Publicacao/Comunicacao
Intimação - SENTENÇA
SENTENÇA
INTERESSADO: BANCO SANTANDER (BRASIL) S.A.
INTERESSADO: CELTA ALIMENTOS LTDA SENTENÇA
Intimação - PODER JUDICIÁRIO DO ESTADO DO PIAUÍ Juízo Auxiliar da Comarca de Teresina 09 Praça Edgard Nogueira, s/n, Cabral, TERESINA - PI - CEP: 64000-830 PROCESSO Nº: 0017881-29.2013.8.18.0140 CLASSE: EXECUÇÃO DE TÍTULO EXTRAJUDICIAL (12154) ASSUNTO(S): [Rescisão / Resolução, Cédula de Crédito Bancário]
Trata-se de EXECUÇÃO DE TÍTULO EXTRAJUDICIAL movida pelo BANCO SANTANDER (BRASIL) S.A. em face de CELTA ALIMENTOS LTDA, qualificados nos autos. No despacho de ID. 4938897 - pág. 44 foi determinada a citação do executado. O executado foi citado (ID. 4938897 - pág. 63), contudo, deixou de efetuar o pagamento ou opor embargos à execução. Mandado de penhora e avaliação de bens devolvido com informação de que não foram localização bens pertencentes ao executado (ID. 4938897 - pág. 82). Em petição de 17 de outubro de 2016 (ID. 4938897 - pág. 91) o exequente peticionou pela penhora online de ativos do executado. No despacho de ID. 4938897 - pág. 91 foi deferida a penhora que resultou infrutífera. Após alguns atos processuais, foram expedidos diversos mandados de penhora e avaliação de bens devolvidos com cumprimento negativo (ID. 4938897 - pág. 221, 252 e 261). Instada, a parte exequente requereu arresto de bens - ID. 4938897 - pág. 267. No despacho de ID. 6248158 foi determinada penhora online de valores, todavia, não foram localizados saldos em conta do executado (ID. 6622977). A pedido da parte exequente foi realizada busca no sistema INFOJUD, contudo, não foram localizados bens em nome do executado (ID. 13252770). No sistema RENAJUD foram localizados apenas veículos com restrições (ID. 13259315). A parte exequente requereu nova pesquisa no SISBAJUD (ID. 15349964), indeferida (ID. 17349811). A parte exequente opôs embargos de declaração em face da decisão que indeferiu a reiteração do sisbajud. Negado provimento aos embargos (ID. 23600720). Instado, o exequente peticionou por nova pesquisa SISBAJUD (ID. 23067143).

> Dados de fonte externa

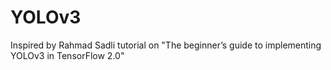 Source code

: # YOLOv3

Inspired by Rahmad Sadli tutorial on 
"The beginner’s guide to implementing YOLOv3 in TensorFlow 2.0"

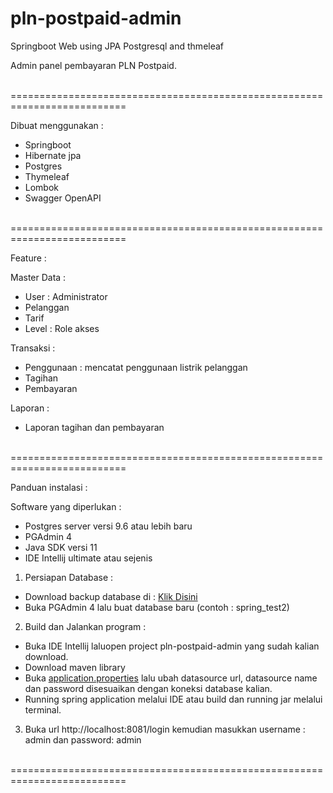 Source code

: # pln-postpaid-admin
Springboot Web using JPA Postgresql and thmeleaf

Admin panel pembayaran PLN Postpaid.

<br>==========================================================================<br>

Dibuat menggunakan :
- Springboot
- Hibernate jpa
- Postgres
- Thymeleaf
- Lombok
- Swagger OpenAPI

<br>==========================================================================<br>

Feature :

Master Data :
- User : Administrator
- Pelanggan
- Tarif
- Level : Role akses

Transaksi :
- Penggunaan : mencatat penggunaan listrik pelanggan
- Tagihan
- Pembayaran

Laporan :
- Laporan tagihan dan pembayaran

<br>==========================================================================<br>

Panduan instalasi :

Software yang diperlukan :
- Postgres server versi 9.6 atau lebih baru
- PGAdmin 4
- Java SDK versi 11
- IDE Intellij ultimate atau sejenis

1. Persiapan Database :
- Download backup database di : <a href="https://github.com/ratwareid/pln-postpaid-admin/tree/master/database"> Klik Disini</a>
- Buka PGAdmin 4 lalu buat database baru (contoh : spring_test2)

2. Build dan Jalankan program :
- Buka IDE Intellij laluopen project pln-postpaid-admin yang sudah kalian download.
- Download maven library
- Buka <a href="https://github.com/ratwareid/pln-postpaid-admin/blob/master/src/main/resources/application.properties">application.properties</a> lalu ubah datasource url, datasource name dan password disesuaikan dengan koneksi database kalian.
- Running spring application melalui IDE atau build dan running jar melalui terminal.

3. Buka url http://localhost:8081/login kemudian masukkan username : admin dan password: admin

<br>==========================================================================<br>
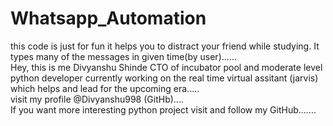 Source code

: # Whatsapp_Automation
this code is just for fun it helps you to distract your friend while studying. It types many of the messages in given time(by user)......<br>
Hey, this is me Divyanshu Shinde CTO of incubator pool and moderate level python developer currently working on the real time virtual assitant (jarvis) which helps and lead for the upcoming era.....<br>
visit my profile @Divyanshu998 (GitHb)....<br>
If you want more interesting python project visit and follow my GitHub.......
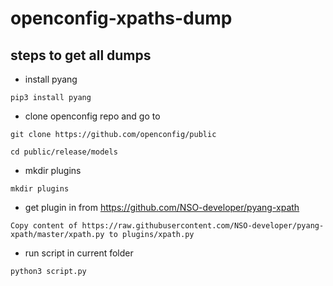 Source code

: # openconfig-xpaths-dump

## steps to get all dumps

* install pyang

`pip3 install pyang`

* clone openconfig repo and go to 

`git clone https://github.com/openconfig/public` 

`cd public/release/models`

* mkdir plugins

`mkdir plugins`

* get plugin in from https://github.com/NSO-developer/pyang-xpath

`Copy content of https://raw.githubusercontent.com/NSO-developer/pyang-xpath/master/xpath.py to plugins/xpath.py`

* run script in current folder

`python3 script.py`

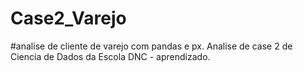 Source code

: # Case2_Varejo
#analise de cliente de varejo com pandas e px. 
Analise de case 2 de Ciencia de Dados da Escola DNC - aprendizado. 
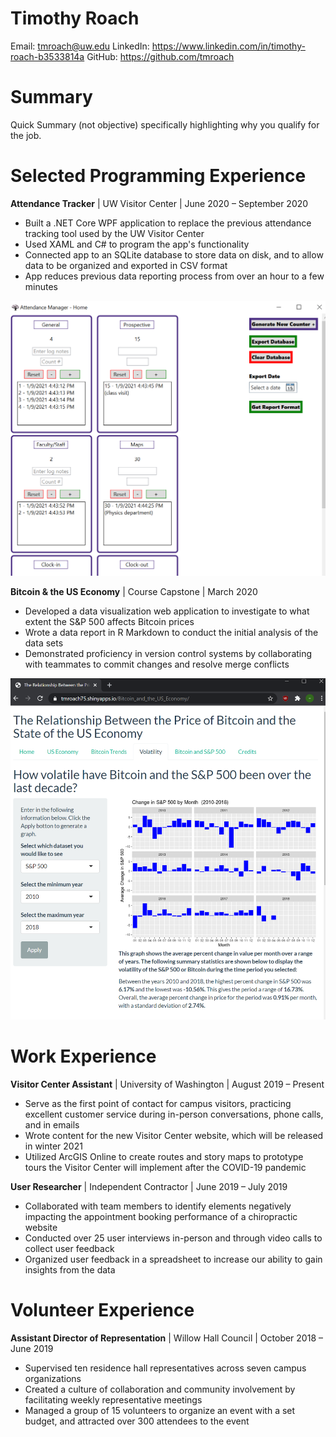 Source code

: # Timothy Roach

Email: tmroach@uw.edu
LinkedIn: https://www.linkedin.com/in/timothy-roach-b3533814a
GitHub: https://github.com/tmroach



# Summary

Quick Summary (not objective) specifically highlighting why you qualify for the job.

# Selected Programming Experience

**Attendance Tracker** | UW Visitor Center | June 2020 – September 2020
-	Built a .NET Core WPF application to replace the previous attendance tracking tool used by the UW Visitor Center
-	Used XAML and C# to program the app's functionality
-	Connected app to an SQLite database to store data on disk, and to allow data to be organized and exported in CSV format
-	App reduces previous data reporting process from over an hour to a few minutes

![A screenshot of the attendance tracker during runtime](images/attendance_tracker_screenshot.png)

**Bitcoin & the US Economy** | Course Capstone | March 2020
-	Developed a data visualization web application to investigate to what extent the S&P 500 affects Bitcoin prices
-	Wrote a data report in R Markdown to conduct the initial analysis of the data sets
-	Demonstrated proficiency in version control systems by collaborating with teammates to commit changes and resolve merge conflicts

![A screenshot of the Bitcoin * the US Ecomomy web app](images/bitcoin_economy_screenshot.png)

# Work Experience

**Visitor Center Assistant** | University of Washington | August 2019 – Present
-	Serve as the first point of contact for campus visitors, practicing excellent customer service during in-person conversations, phone calls, and in emails
-	Wrote content for the new Visitor Center website, which will be released in winter 2021
-	Utilized ArcGIS Online to create routes and story maps to prototype tours the Visitor Center will implement after the COVID-19 pandemic

**User Researcher** | Independent Contractor | June 2019 – July 2019
-	Collaborated with team members to identify elements negatively impacting the appointment booking performance of a chiropractic website
-	Conducted over 25 user interviews in-person and through video calls to collect user feedback
-	Organized user feedback in a spreadsheet to increase our ability to gain insights from the data

# Volunteer Experience

**Assistant Director of Representation** | Willow Hall Council | October 2018 – June 2019
-	Supervised ten residence hall representatives across seven campus organizations
-	Created a culture of collaboration and community involvement by facilitating weekly representative meetings
-	Managed a group of 15 volunteers to organize an event with a set budget, and attracted over 300 attendees to the event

A parte executada protocolou petição no ID. 47679785 requerendo a suspensão da demanda em razão da ausência de bens penhoráveis. A parte exequente manifestou-se sobre o requerimento e postulou pela penhora de plano de previdência privada. Manifestação da parte executada informando que não possui qualquer valor aplicado em previdência privada. É o relatório. DECIDO.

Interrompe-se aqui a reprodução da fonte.